[INSTRUCTIONS FOR THE TASK] Below are the entries. Transcribe exactly the lines from the one with "每隔 1 秒发送 replconf" through the one with "1. 保证网络状况良好", ends included, and leave out all others.

§

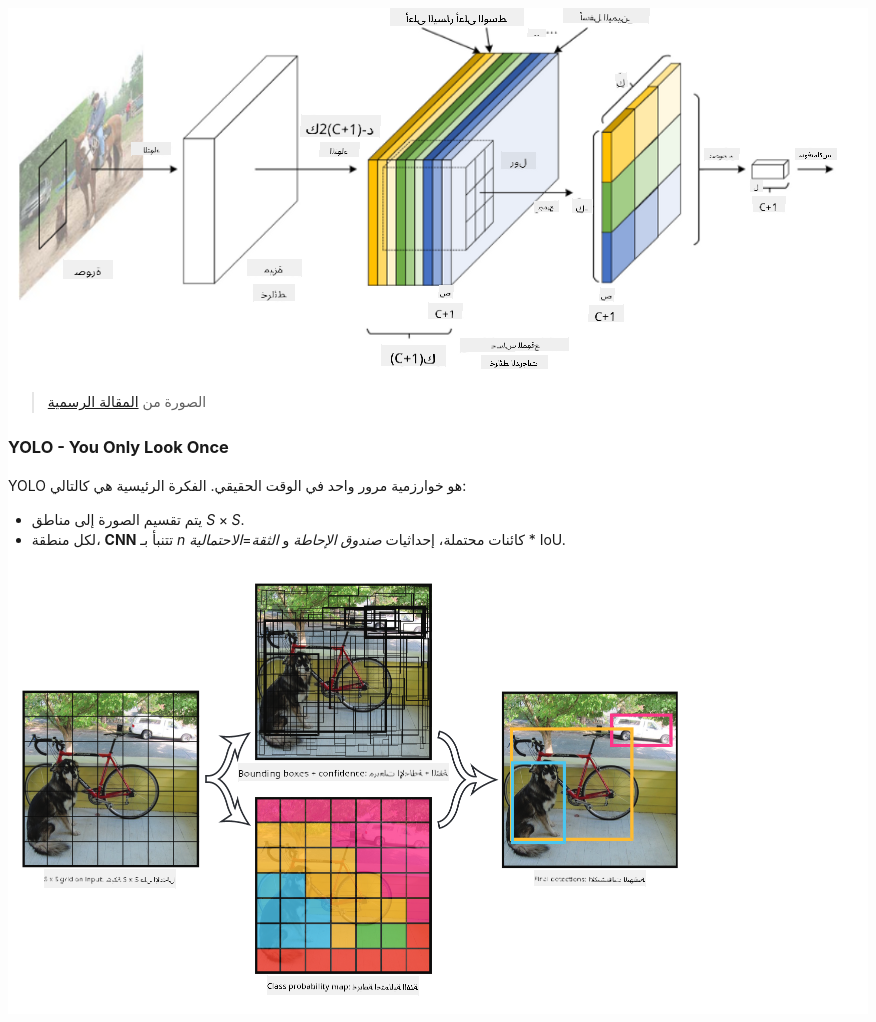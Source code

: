 ![r-fcn image](../../../../../translated_images/r-fcn.13eb88158b99a3da50fa2787a6be5cb310d47f0e9655cc93a1090dc7aab338d1.ar.png)

> الصورة من [المقالة الرسمية](https://arxiv.org/abs/1605.06409)

### YOLO - You Only Look Once

YOLO هو خوارزمية مرور واحد في الوقت الحقيقي. الفكرة الرئيسية هي كالتالي:

 * يتم تقسيم الصورة إلى مناطق $S\times S$.
 * لكل منطقة، **CNN** تتنبأ بـ $n$ كائنات محتملة، إحداثيات *صندوق الإحاطة* و *الثقة*=*الاحتمالية* * IoU.

 ![YOLO](../../../../../translated_images/yolo.a2648ec82ee8bb4ea27537677adb482fd4b733ca1705c561b6a24a85102dced5.ar.png)
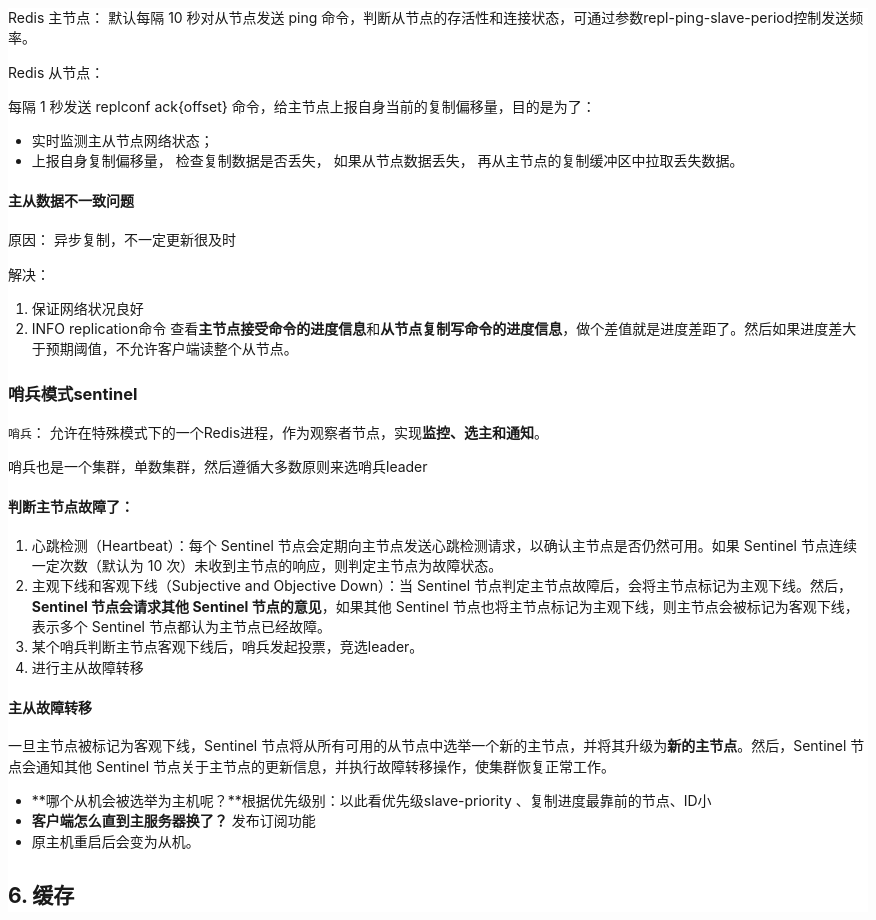 

Redis 主节点：
默认每隔 10 秒对从节点发送 ping 命令，判断从节点的存活性和连接状态，可通过参数repl-ping-slave-period控制发送频率。



Redis 从节点：

每隔 1 秒发送 replconf ack{offset} 命令，给主节点上报自身当前的复制偏移量，目的是为了：

- 实时监测主从节点网络状态；
- 上报自身复制偏移量， 检查复制数据是否丢失， 如果从节点数据丢失， 再从主节点的复制缓冲区中拉取丢失数据。



#### 主从数据不一致问题



原因： 异步复制，不一定更新很及时

解决： 

1. 保证网络状况良好
2. INFO replication命令 查看**主节点接受命令的进度信息**和**从节点复制写命令的进度信息**，做个差值就是进度差距了。然后如果进度差大于预期阈值，不允许客户端读整个从节点。



### 哨兵模式sentinel

`哨兵`： 允许在特殊模式下的一个Redis进程，作为观察者节点，实现**监控、选主和通知**。



哨兵也是一个集群，单数集群，然后遵循大多数原则来选哨兵leader

#### 判断主节点故障了：

1. 心跳检测（Heartbeat）：每个 Sentinel 节点会定期向主节点发送心跳检测请求，以确认主节点是否仍然可用。如果 Sentinel 节点连续一定次数（默认为 10 次）未收到主节点的响应，则判定主节点为故障状态。
2. 主观下线和客观下线（Subjective and Objective Down）：当 Sentinel 节点判定主节点故障后，会将主节点标记为主观下线。然后，**Sentinel 节点会请求其他 Sentinel 节点的意见**，如果其他 Sentinel 节点也将主节点标记为主观下线，则主节点会被标记为客观下线，表示多个 Sentinel 节点都认为主节点已经故障。
3. 某个哨兵判断主节点客观下线后，哨兵发起投票，竞选leader。
4. 进行主从故障转移 



#### 主从故障转移

一旦主节点被标记为客观下线，Sentinel 节点将从所有可用的从节点中选举一个新的主节点，并将其升级为**新的主节点**。然后，Sentinel 节点会通知其他 Sentinel 节点关于主节点的更新信息，并执行故障转移操作，使集群恢复正常工作。



* **哪个从机会被选举为主机呢？**根据优先级别：以此看优先级slave-priority 、复制进度最靠前的节点、ID小
* **客户端怎么直到主服务器换了？** 发布订阅功能
* 原主机重启后会变为从机。




## 6. 缓存
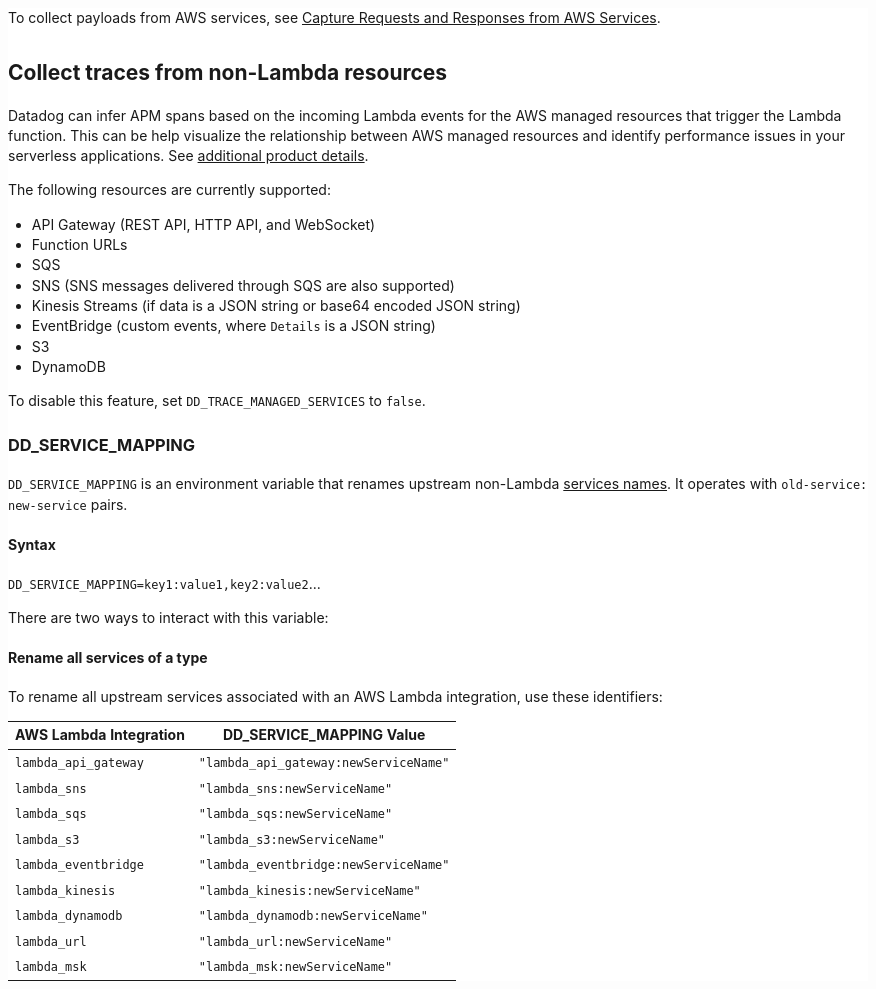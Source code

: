 To collect payloads from AWS services, see [Capture Requests and Responses from AWS Services][54].



## Collect traces from non-Lambda resources

Datadog can infer APM spans based on the incoming Lambda events for the AWS managed resources that trigger the Lambda function. This can be help visualize the relationship between AWS managed resources and identify performance issues in your serverless applications. See [additional product details][12].

The following resources are currently supported:

- API Gateway (REST API, HTTP API, and WebSocket)
- Function URLs
- SQS
- SNS (SNS messages delivered through SQS are also supported)
- Kinesis Streams (if data is a JSON string or base64 encoded JSON string)
- EventBridge (custom events, where `Details` is a JSON string)
- S3
- DynamoDB

To disable this feature, set `DD_TRACE_MANAGED_SERVICES` to `false`.

### DD_SERVICE_MAPPING

`DD_SERVICE_MAPPING` is an environment variable that renames upstream non-Lambda [services names][46]. It operates with `old-service:new-service` pairs.

#### Syntax

`DD_SERVICE_MAPPING=key1:value1,key2:value2`...

There are two ways to interact with this variable:

#### Rename all services of a type

To rename all upstream services associated with an AWS Lambda integration, use these identifiers:

| AWS Lambda Integration | DD_SERVICE_MAPPING Value |
|---|---|
| `lambda_api_gateway` | `"lambda_api_gateway:newServiceName"` |
| `lambda_sns` | `"lambda_sns:newServiceName"` |
| `lambda_sqs` | `"lambda_sqs:newServiceName"` |
| `lambda_s3` | `"lambda_s3:newServiceName"` |
| `lambda_eventbridge` | `"lambda_eventbridge:newServiceName"` |
| `lambda_kinesis` | `"lambda_kinesis:newServiceName"` |
| `lambda_dynamodb` | `"lambda_dynamodb:newServiceName"` |
| `lambda_url` | `"lambda_url:newServiceName"` |
| `lambda_msk` | `"lambda_msk:newServiceName"` |


[1]: https://docs.datadoghq.com/serverless/serverless_integrations/cli
[1]: https://docs.datadoghq.com/serverless/serverless_integrations/plugin
[1]: https://docs.datadoghq.com/serverless/serverless_integrations/macro
[1]: https://github.com/DataDog/datadog-cdk-constructs
[1]: /serverless/libraries_integrations/extension/
[2]: /serverless/libraries_integrations/forwarder/
[1]: https://docs.datadoghq.com/serverless/serverless_integrations/cli
[1]: https://docs.datadoghq.com/serverless/serverless_integrations/plugin
[1]: https://docs.datadoghq.com/serverless/serverless_integrations/macro
[1]: https://github.com/DataDog/datadog-cdk-constructs
[101]: /integrations/guide/source-code-integration/?tab=go#serverless
[1]: https://docs.aws.amazon.com/secretsmanager/latest/userguide/intro.html
[41]: https://docs.aws.amazon.com/kms/
[1]: /serverless/installation/
[2]: /serverless/libraries_integrations/extension/
[3]: /integrations/amazon_web_services/
[4]: /serverless/libraries_integrations/forwarder/
[5]: https://www.datadoghq.com/blog/troubleshoot-lambda-function-request-response-payloads/
[6]: /tracing/configure_data_security/#scrub-sensitive-data-from-your-spans
[7]: /serverless/enhanced_lambda_metrics
[8]: /integrations/amazon_api_gateway/#data-collected
[9]: /integrations/amazon_appsync/#data-collected
[10]: /integrations/amazon_sqs/#data-collected
[11]: /integrations/amazon_web_services/#log-collection
[12]: https://www.datadoghq.com/blog/monitor-aws-fully-managed-services-datadog-serverless-monitoring/
[13]: /agent/logs/advanced_log_collection/
[14]: /logs/log_configuration/pipelines/
[15]: /tracing/trace_collection/compatibility/
[16]: /tracing/trace_collection/custom_instrumentation/
[17]: /tracing/trace_pipeline/ingestion_controls/#configure-the-service-ingestion-rate
[18]: /tracing/guide/trace_ingestion_volume_control#effects-of-reducing-trace-ingestion-volume
[19]: /tracing/trace_pipeline/ingestion_mechanisms/?tabs=environmentvariables#head-based-sampling
[20]: /tracing/trace_pipeline/trace_retention/
[21]: /tracing/trace_pipeline/
[22]: /tracing/guide/ignoring_apm_resources/
[23]: /tracing/configure_data_security/
[24]: /tracing/other_telemetry/connect_logs_and_traces/
[25]: /logs/log_configuration/parsing/
[26]: /integrations/guide/source-code-integration
[27]: /serverless/aws_lambda/metrics/#submit-custom-metrics
[28]: /agent/guide/private-link/
[29]: /getting_started/site/
[30]: /agent/proxy/
[31]: https://github.com/DataDog/datadog-serverless-functions/tree/master/aws/logs_monitoring#aws-privatelink-support
[32]: /agent/guide/dual-shipping/
[33]: /serverless/distributed_tracing/#trace-propagation
[34]: /integrations/amazon_xray/
[35]: /serverless/distributed_tracing/#trace-merging
[36]: https://docs.aws.amazon.com/lambda/latest/dg/configuration-codesigning.html
[37]: /serverless/guide/extension_motivation/
[38]: /serverless/guide#install-using-the-datadog-forwarder
[39]: /serverless/guide/troubleshoot_serverless_monitoring/
[40]: /serverless/libraries_integrations/extension/
[41]: https://app.datadoghq.com/security/appsec?column=time&order=desc
[42]: /profiler/
[43]: /serverless/installation#installation-instructions
[44]: /security/default_rules/security-scan-detected/
[45]: https://docs.datadoghq.com/tracing/trace_collection/library_config/
[46]: https://docs.datadoghq.com/tracing/glossary/#services
[47]: /logs/
[48]: /tracing/trace_collection/otel_instrumentation/
[49]: https://app.datadoghq.com/security/appsec?column=time&order=desc
[50]: https://github.com/DataDog/datadog-lambda-js/releases/tag/v12.127.0
[51]: https://github.com/DataDog/datadog-lambda-python/releases/tag/v8.113.0
[52]: https://github.com/DataDog/datadog-lambda-java/releases/tag/v24
[53]: https://github.com/DataDog/datadog-lambda-extension
[54]: https://github.com/DataDog/datadog-lambda-extension/issues
[55]: /serverless/aws_lambda/distributed_tracing/#span-auto-linking
[56]: https://docs.aws.amazon.com/amazondynamodb/latest/developerguide/Streams.html
[57]: /tracing/guide/aws_payload_tagging/?code-lang=python&tab=nodejs
[58]: https://www.datadoghq.com/product/observability-pipelines/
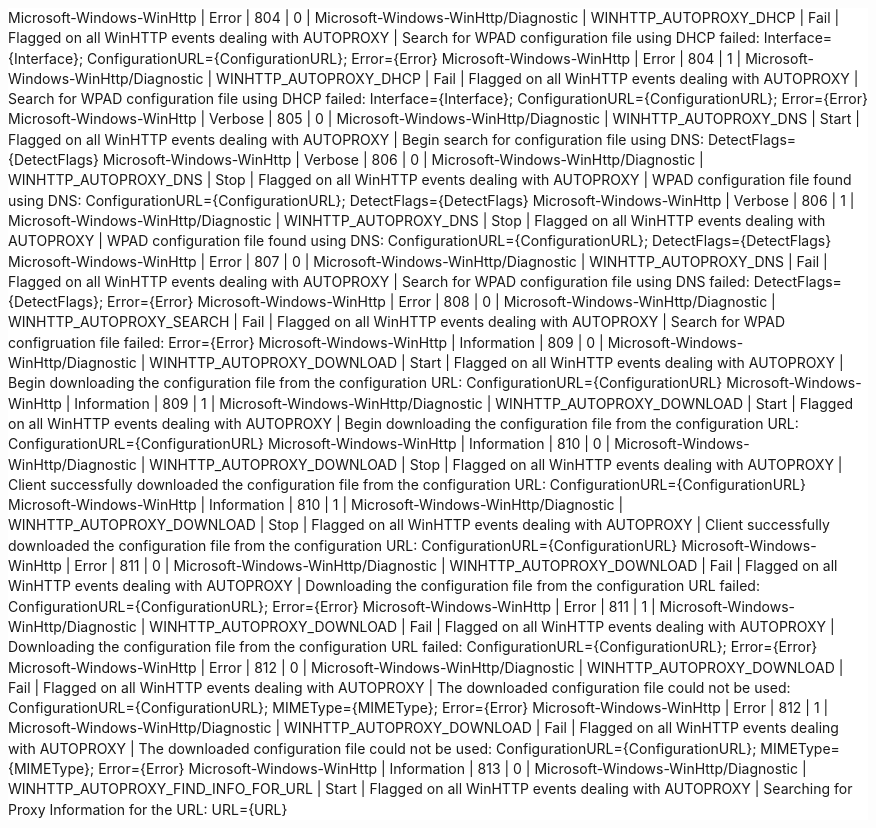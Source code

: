 Microsoft-Windows-WinHttp  |  Error        |  804       |  0        |  Microsoft-Windows-WinHttp/Diagnostic  |  WINHTTP_AUTOPROXY_DHCP                         |  Fail    |  Flagged on all WinHTTP events dealing with AUTOPROXY  |  Search for WPAD configuration file using DHCP failed: Interface={Interface}; ConfigurationURL={ConfigurationURL}; Error={Error}
Microsoft-Windows-WinHttp  |  Error        |  804       |  1        |  Microsoft-Windows-WinHttp/Diagnostic  |  WINHTTP_AUTOPROXY_DHCP                         |  Fail    |  Flagged on all WinHTTP events dealing with AUTOPROXY  |  Search for WPAD configuration file using DHCP failed: Interface={Interface}; ConfigurationURL={ConfigurationURL}; Error={Error}
Microsoft-Windows-WinHttp  |  Verbose      |  805       |  0        |  Microsoft-Windows-WinHttp/Diagnostic  |  WINHTTP_AUTOPROXY_DNS                          |  Start   |  Flagged on all WinHTTP events dealing with AUTOPROXY  |  Begin search for configuration file using DNS: DetectFlags={DetectFlags}
Microsoft-Windows-WinHttp  |  Verbose      |  806       |  0        |  Microsoft-Windows-WinHttp/Diagnostic  |  WINHTTP_AUTOPROXY_DNS                          |  Stop    |  Flagged on all WinHTTP events dealing with AUTOPROXY  |  WPAD configuration file found using DNS: ConfigurationURL={ConfigurationURL}; DetectFlags={DetectFlags}
Microsoft-Windows-WinHttp  |  Verbose      |  806       |  1        |  Microsoft-Windows-WinHttp/Diagnostic  |  WINHTTP_AUTOPROXY_DNS                          |  Stop    |  Flagged on all WinHTTP events dealing with AUTOPROXY  |  WPAD configuration file found using DNS: ConfigurationURL={ConfigurationURL}; DetectFlags={DetectFlags}
Microsoft-Windows-WinHttp  |  Error        |  807       |  0        |  Microsoft-Windows-WinHttp/Diagnostic  |  WINHTTP_AUTOPROXY_DNS                          |  Fail    |  Flagged on all WinHTTP events dealing with AUTOPROXY  |  Search for WPAD configuration file using DNS failed: DetectFlags={DetectFlags}; Error={Error}
Microsoft-Windows-WinHttp  |  Error        |  808       |  0        |  Microsoft-Windows-WinHttp/Diagnostic  |  WINHTTP_AUTOPROXY_SEARCH                       |  Fail    |  Flagged on all WinHTTP events dealing with AUTOPROXY  |  Search for WPAD configruation file failed: Error={Error}
Microsoft-Windows-WinHttp  |  Information  |  809       |  0        |  Microsoft-Windows-WinHttp/Diagnostic  |  WINHTTP_AUTOPROXY_DOWNLOAD                     |  Start   |  Flagged on all WinHTTP events dealing with AUTOPROXY  |  Begin downloading the configuration file from the configuration URL: ConfigurationURL={ConfigurationURL}
Microsoft-Windows-WinHttp  |  Information  |  809       |  1        |  Microsoft-Windows-WinHttp/Diagnostic  |  WINHTTP_AUTOPROXY_DOWNLOAD                     |  Start   |  Flagged on all WinHTTP events dealing with AUTOPROXY  |  Begin downloading the configuration file from the configuration URL: ConfigurationURL={ConfigurationURL}
Microsoft-Windows-WinHttp  |  Information  |  810       |  0        |  Microsoft-Windows-WinHttp/Diagnostic  |  WINHTTP_AUTOPROXY_DOWNLOAD                     |  Stop    |  Flagged on all WinHTTP events dealing with AUTOPROXY  |  Client successfully downloaded the configuration file from the configuration URL: ConfigurationURL={ConfigurationURL}
Microsoft-Windows-WinHttp  |  Information  |  810       |  1        |  Microsoft-Windows-WinHttp/Diagnostic  |  WINHTTP_AUTOPROXY_DOWNLOAD                     |  Stop    |  Flagged on all WinHTTP events dealing with AUTOPROXY  |  Client successfully downloaded the configuration file from the configuration URL: ConfigurationURL={ConfigurationURL}
Microsoft-Windows-WinHttp  |  Error        |  811       |  0        |  Microsoft-Windows-WinHttp/Diagnostic  |  WINHTTP_AUTOPROXY_DOWNLOAD                     |  Fail    |  Flagged on all WinHTTP events dealing with AUTOPROXY  |  Downloading the configuration file from the configuration URL failed: ConfigurationURL={ConfigurationURL}; Error={Error}
Microsoft-Windows-WinHttp  |  Error        |  811       |  1        |  Microsoft-Windows-WinHttp/Diagnostic  |  WINHTTP_AUTOPROXY_DOWNLOAD                     |  Fail    |  Flagged on all WinHTTP events dealing with AUTOPROXY  |  Downloading the configuration file from the configuration URL failed: ConfigurationURL={ConfigurationURL}; Error={Error}
Microsoft-Windows-WinHttp  |  Error        |  812       |  0        |  Microsoft-Windows-WinHttp/Diagnostic  |  WINHTTP_AUTOPROXY_DOWNLOAD                     |  Fail    |  Flagged on all WinHTTP events dealing with AUTOPROXY  |  The downloaded configuration file could not be used: ConfigurationURL={ConfigurationURL}; MIMEType={MIMEType}; Error={Error}
Microsoft-Windows-WinHttp  |  Error        |  812       |  1        |  Microsoft-Windows-WinHttp/Diagnostic  |  WINHTTP_AUTOPROXY_DOWNLOAD                     |  Fail    |  Flagged on all WinHTTP events dealing with AUTOPROXY  |  The downloaded configuration file could not be used: ConfigurationURL={ConfigurationURL}; MIMEType={MIMEType}; Error={Error}
Microsoft-Windows-WinHttp  |  Information  |  813       |  0        |  Microsoft-Windows-WinHttp/Diagnostic  |  WINHTTP_AUTOPROXY_FIND_INFO_FOR_URL            |  Start   |  Flagged on all WinHTTP events dealing with AUTOPROXY  |  Searching for Proxy Information for the URL: URL={URL}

§

[RESPONSE TO THE TASK]
每隔 1 秒发送 replconf ack{offset} 命令，给主节点上报自身当前的复制偏移量，目的是为了：

- 实时监测主从节点网络状态；
- 上报自身复制偏移量， 检查复制数据是否丢失， 如果从节点数据丢失， 再从主节点的复制缓冲区中拉取丢失数据。



#### 主从数据不一致问题



原因： 异步复制，不一定更新很及时

解决： 

1. 保证网络状况良好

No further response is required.